2月12日,茨城県坂東市にある妙安寺(真宗大谷派の浄土真宗のお寺)で行われた「今
泉先生を囲み話す会」に初めて参加した。妻の友人からの誘いで,妻が「一緒に行く?
」と言うので,ヒマだし,たまには坊さんの「ご法話」とやらを聞いてみるのもいいか
な,と思って参加した。
今泉温資(としし)先生は,新潟県のお寺の住職で,12年前から毎年この時期に妙安寺
に来ていただいているそうだ。下手な大学教授の講演よりずっといいお話だった。印象
に残った点をいくつかご紹介する。
1.言葉は丁寧にゆっくりと明瞭にメリハリをつけて話されたので,とても聞きやすか
った。
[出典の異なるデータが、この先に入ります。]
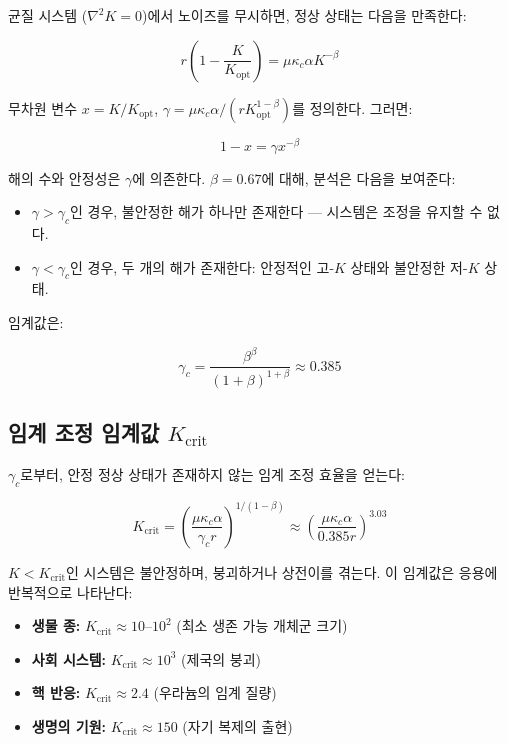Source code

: \documentclass[12pt,a4paper]{article}
\newcommand{\Keffopt}{K_{\mathrm{opt}}}
\newcommand{\Keffcrit}{K_{\mathrm{crit}}}
\newcommand{\kappac}{\kappa_c}
\theoremstyle{remark}
\begin{document}
	균질 시스템 (\(\nabla^2 K = 0\))에서 노이즈를 무시하면, 정상 상태는 다음을 만족한다:
	
	\begin{equation}
		r \left(1 - \frac{K}{\Keffopt}\right) = \mu \kappac \alpha K^{-\beta}
		\label{eq:stationary}
	\end{equation}
	
	무차원 변수 \(x = K/\Keffopt\), \(\gamma = \mu \kappac \alpha / (r \Keffopt^{1-\beta})\)를 정의한다. 그러면:
	
	\begin{equation}
		1 - x = \gamma x^{-\beta}
		\label{eq:dimensionless}
	\end{equation}
	
	해의 수와 안정성은 \(\gamma\)에 의존한다. \(\beta = 0.67\)에 대해, 분석은 다음을 보여준다:
	
	\begin{itemize}
		\item \(\gamma > \gamma_c\)인 경우, 불안정한 해가 하나만 존재한다 — 시스템은 조정을 유지할 수 없다.
		\item \(\gamma < \gamma_c\)인 경우, 두 개의 해가 존재한다: 안정적인 고-\(K\) 상태와 불안정한 저-\(K\) 상태.
	\end{itemize}
	
	임계값은:
	
	\begin{equation}
		\gamma_c = \frac{\beta^{\beta}}{(1+\beta)^{1+\beta}} \approx 0.385
		\label{eq:gamma_c}
	\end{equation}
	
	\subsection{임계 조정 임계값 \(\Keffcrit\)}
	
	\(\gamma_c\)로부터, 안정 정상 상태가 존재하지 않는 임계 조정 효율을 얻는다:
	
	\begin{equation}
		\Keffcrit = \left( \frac{\mu \kappac \alpha}{\gamma_c r} \right)^{1/(1-\beta)} \approx \left( \frac{\mu \kappac \alpha}{0.385 r} \right)^{3.03}
		\label{eq:Kcrit}
	\end{equation}
	
	\(K < \Keffcrit\)인 시스템은 불안정하며, 붕괴하거나 상전이를 겪는다. 이 임계값은 응용에 반복적으로 나타난다:
	
	\begin{itemize}
		\item \textbf{생물 종:} \(\Keffcrit \approx 10\)--\(10^2\) (최소 생존 가능 개체군 크기)
		\item \textbf{사회 시스템:} \(\Keffcrit \approx 10^3\) (제국의 붕괴)
		\item \textbf{핵 반응:} \(\Keffcrit \approx 2.4\) (우라늄의 임계 질량)
		\item \textbf{생명의 기원:} \(\Keffcrit \approx 150\) (자기 복제의 출현)
	\end{itemize}
	
\end{document}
時に熱く語りすぎ,こちらがちょっと引いてしまうこともあったが。
2.「不断煩悩得涅槃」つまり「煩悩(悩み)を持った状態で,涅槃(安心・解脱)を
得る」というのが親鸞の教えで,「人間,いくつになっても,どんな境遇にあっても,
悩みは絶えず,その状態のままで涅槃を得る」のが浄土真宗であるとのこと。なるほど
!
3.「悲しみを,共に悲しみ,共に涙す,君に救わる」(記憶が正確でないかもしれな
いが)という詩を紹介し,人は,下手な励ましよりも,共に悲しみ,共に涙する人がい
ることによって救われるものだとのこと。今泉氏は,2月13日,福島県二本松市にキム
チ作りのボランティア活動をしに行くそうだ。
今泉氏のお話の後,お寺の住職の娘さんが,石巻の被災地支援の話をした。その中でと
ても印象的だった話がある。何回か石巻に行っていて,あるときオバチャンにこんなこ
とを言われたそうだ。「私たちは椅子がほしいとか言うけれど,本当は椅子がほしいわ
けじゃないのよ。菜々ちゃん(娘さんの名前)の顔が見たいだけなの」 一見「何言っ
てんの?」と思われてしまいそうな言葉だが,これはオバチャンの本心なのだろうなと
思った。今泉氏の「人は,下手な励ましよりも,共に悲しみ,共に涙する人がいること
によって救われる」に通じる話だ。オバチャンは,共に悲しみ,共に涙する菜々ちゃん
の存在によって救われているのだろう。一回行くのに30万円かかるので,支援活動に協
力してほしいという菜々ちゃんの訴えに,「石巻・震災前と震災後」という写真集と小
さな数珠を買って協力した。2月22日,菜々ちゃんはまた石巻に行くそうだ。